>>

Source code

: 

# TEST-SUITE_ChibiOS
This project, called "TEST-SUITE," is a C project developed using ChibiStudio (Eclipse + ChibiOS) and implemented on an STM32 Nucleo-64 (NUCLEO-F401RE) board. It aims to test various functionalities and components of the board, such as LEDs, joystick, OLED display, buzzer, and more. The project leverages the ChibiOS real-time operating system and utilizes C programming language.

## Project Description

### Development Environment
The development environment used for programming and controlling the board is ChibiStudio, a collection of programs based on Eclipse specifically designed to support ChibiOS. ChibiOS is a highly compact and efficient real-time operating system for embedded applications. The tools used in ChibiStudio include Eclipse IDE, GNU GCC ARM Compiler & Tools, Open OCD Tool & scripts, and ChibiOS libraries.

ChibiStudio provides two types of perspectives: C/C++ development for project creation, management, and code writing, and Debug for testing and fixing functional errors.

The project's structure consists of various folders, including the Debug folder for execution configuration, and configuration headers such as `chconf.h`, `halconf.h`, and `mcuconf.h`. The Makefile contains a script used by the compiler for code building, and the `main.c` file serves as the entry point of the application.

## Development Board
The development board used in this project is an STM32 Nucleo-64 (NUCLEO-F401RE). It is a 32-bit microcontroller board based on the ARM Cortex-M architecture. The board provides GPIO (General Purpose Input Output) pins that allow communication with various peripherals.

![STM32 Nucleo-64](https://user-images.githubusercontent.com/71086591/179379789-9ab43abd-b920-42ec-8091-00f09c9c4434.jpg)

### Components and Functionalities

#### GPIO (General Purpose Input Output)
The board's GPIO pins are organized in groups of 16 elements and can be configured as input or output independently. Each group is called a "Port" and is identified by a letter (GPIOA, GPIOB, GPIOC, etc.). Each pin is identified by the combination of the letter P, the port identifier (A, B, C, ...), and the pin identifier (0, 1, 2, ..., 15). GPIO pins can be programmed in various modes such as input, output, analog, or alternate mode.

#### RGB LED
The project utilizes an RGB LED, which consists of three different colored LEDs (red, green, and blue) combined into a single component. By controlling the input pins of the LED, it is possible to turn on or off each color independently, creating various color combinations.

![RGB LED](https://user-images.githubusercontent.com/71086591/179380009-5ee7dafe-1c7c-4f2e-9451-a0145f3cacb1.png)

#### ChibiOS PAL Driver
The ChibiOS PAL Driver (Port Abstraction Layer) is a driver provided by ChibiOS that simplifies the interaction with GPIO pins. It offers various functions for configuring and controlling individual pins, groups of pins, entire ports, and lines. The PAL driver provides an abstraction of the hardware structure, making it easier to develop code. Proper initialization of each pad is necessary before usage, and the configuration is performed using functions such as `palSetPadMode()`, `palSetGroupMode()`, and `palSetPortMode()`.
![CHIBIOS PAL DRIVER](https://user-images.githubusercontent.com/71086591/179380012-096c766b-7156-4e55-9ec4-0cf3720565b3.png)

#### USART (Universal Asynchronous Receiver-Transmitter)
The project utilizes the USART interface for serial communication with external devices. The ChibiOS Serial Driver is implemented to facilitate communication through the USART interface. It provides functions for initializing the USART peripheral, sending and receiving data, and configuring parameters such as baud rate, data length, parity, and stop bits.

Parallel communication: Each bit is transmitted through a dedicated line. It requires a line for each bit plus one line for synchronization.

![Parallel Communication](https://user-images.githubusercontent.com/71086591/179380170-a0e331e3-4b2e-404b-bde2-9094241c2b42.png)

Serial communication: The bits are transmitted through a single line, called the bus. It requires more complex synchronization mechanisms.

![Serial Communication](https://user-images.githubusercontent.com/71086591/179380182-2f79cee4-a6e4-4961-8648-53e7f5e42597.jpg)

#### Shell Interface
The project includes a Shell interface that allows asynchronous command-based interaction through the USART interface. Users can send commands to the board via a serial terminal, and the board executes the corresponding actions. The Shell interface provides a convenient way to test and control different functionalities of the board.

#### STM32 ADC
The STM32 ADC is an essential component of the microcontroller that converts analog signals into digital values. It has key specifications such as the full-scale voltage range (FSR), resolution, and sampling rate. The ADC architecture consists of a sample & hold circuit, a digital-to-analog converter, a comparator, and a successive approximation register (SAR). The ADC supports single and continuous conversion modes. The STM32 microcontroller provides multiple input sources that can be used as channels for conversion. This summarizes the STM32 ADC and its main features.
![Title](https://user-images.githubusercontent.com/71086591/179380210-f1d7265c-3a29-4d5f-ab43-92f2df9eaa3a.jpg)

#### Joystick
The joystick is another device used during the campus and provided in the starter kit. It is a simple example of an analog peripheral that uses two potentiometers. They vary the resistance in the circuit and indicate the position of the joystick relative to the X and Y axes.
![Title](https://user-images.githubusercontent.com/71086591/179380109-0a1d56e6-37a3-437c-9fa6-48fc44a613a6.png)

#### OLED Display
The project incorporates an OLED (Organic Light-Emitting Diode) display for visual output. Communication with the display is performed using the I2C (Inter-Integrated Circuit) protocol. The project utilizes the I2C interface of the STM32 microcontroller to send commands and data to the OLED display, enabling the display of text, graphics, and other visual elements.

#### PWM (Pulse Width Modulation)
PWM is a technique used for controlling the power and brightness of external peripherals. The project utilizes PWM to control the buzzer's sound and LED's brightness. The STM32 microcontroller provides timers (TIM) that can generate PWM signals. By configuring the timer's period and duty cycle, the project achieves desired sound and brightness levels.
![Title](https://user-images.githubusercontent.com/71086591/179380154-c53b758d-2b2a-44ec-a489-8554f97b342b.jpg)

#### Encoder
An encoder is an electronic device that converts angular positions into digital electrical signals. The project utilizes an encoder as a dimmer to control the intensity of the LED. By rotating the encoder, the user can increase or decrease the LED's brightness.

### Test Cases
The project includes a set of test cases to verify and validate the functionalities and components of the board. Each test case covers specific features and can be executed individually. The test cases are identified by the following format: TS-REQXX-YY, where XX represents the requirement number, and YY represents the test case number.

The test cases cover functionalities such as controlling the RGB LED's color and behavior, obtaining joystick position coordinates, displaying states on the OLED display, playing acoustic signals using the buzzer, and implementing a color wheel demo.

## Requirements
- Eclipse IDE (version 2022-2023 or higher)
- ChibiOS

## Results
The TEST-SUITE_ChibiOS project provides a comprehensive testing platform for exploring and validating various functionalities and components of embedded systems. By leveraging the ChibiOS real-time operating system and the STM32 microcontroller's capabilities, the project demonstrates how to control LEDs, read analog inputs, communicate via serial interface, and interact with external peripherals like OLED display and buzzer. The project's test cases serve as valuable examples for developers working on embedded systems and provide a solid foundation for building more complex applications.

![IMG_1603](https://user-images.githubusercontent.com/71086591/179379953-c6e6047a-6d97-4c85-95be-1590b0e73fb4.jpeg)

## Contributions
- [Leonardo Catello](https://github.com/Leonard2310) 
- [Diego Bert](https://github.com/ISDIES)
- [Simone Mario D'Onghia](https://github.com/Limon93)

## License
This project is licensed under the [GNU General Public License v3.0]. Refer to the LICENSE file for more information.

<<
>>

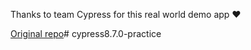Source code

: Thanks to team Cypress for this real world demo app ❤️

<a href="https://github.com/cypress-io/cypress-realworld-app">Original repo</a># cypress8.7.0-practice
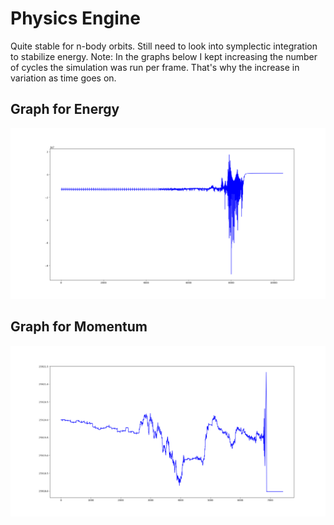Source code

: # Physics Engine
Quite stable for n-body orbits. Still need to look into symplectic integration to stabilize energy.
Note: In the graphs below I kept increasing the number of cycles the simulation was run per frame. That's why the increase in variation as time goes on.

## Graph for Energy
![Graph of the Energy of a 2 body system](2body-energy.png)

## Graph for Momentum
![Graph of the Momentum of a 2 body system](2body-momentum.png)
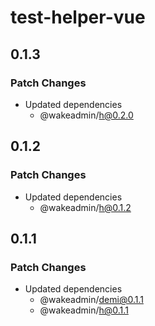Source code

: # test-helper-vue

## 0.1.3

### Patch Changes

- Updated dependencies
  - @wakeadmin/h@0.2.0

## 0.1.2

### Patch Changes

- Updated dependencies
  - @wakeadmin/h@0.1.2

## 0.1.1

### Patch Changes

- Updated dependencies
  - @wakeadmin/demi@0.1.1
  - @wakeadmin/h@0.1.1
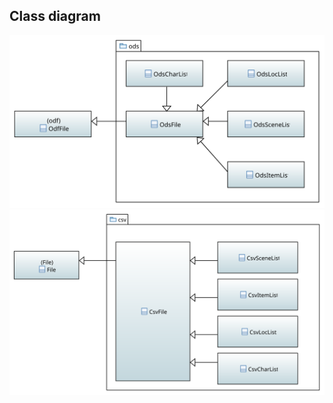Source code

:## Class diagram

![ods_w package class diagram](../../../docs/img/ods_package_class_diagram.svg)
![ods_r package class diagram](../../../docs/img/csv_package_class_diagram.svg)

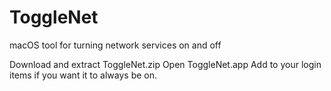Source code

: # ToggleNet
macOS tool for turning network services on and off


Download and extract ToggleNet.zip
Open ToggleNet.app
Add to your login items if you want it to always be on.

<<

#### GOAL OF THE EXERCISE
Write out exactly the lines that fall from the line with "Serial communication: The" to the line with "#### Shell Interface" in the records above, keeping both ends.

#### THE ANSWER
Serial communication: The bits are transmitted through a single line, called the bus. It requires more complex synchronization mechanisms.

![Serial Communication](https://user-images.githubusercontent.com/71086591/179380182-2f79cee4-a6e4-4961-8648-53e7f5e42597.jpg)

#### Shell Interface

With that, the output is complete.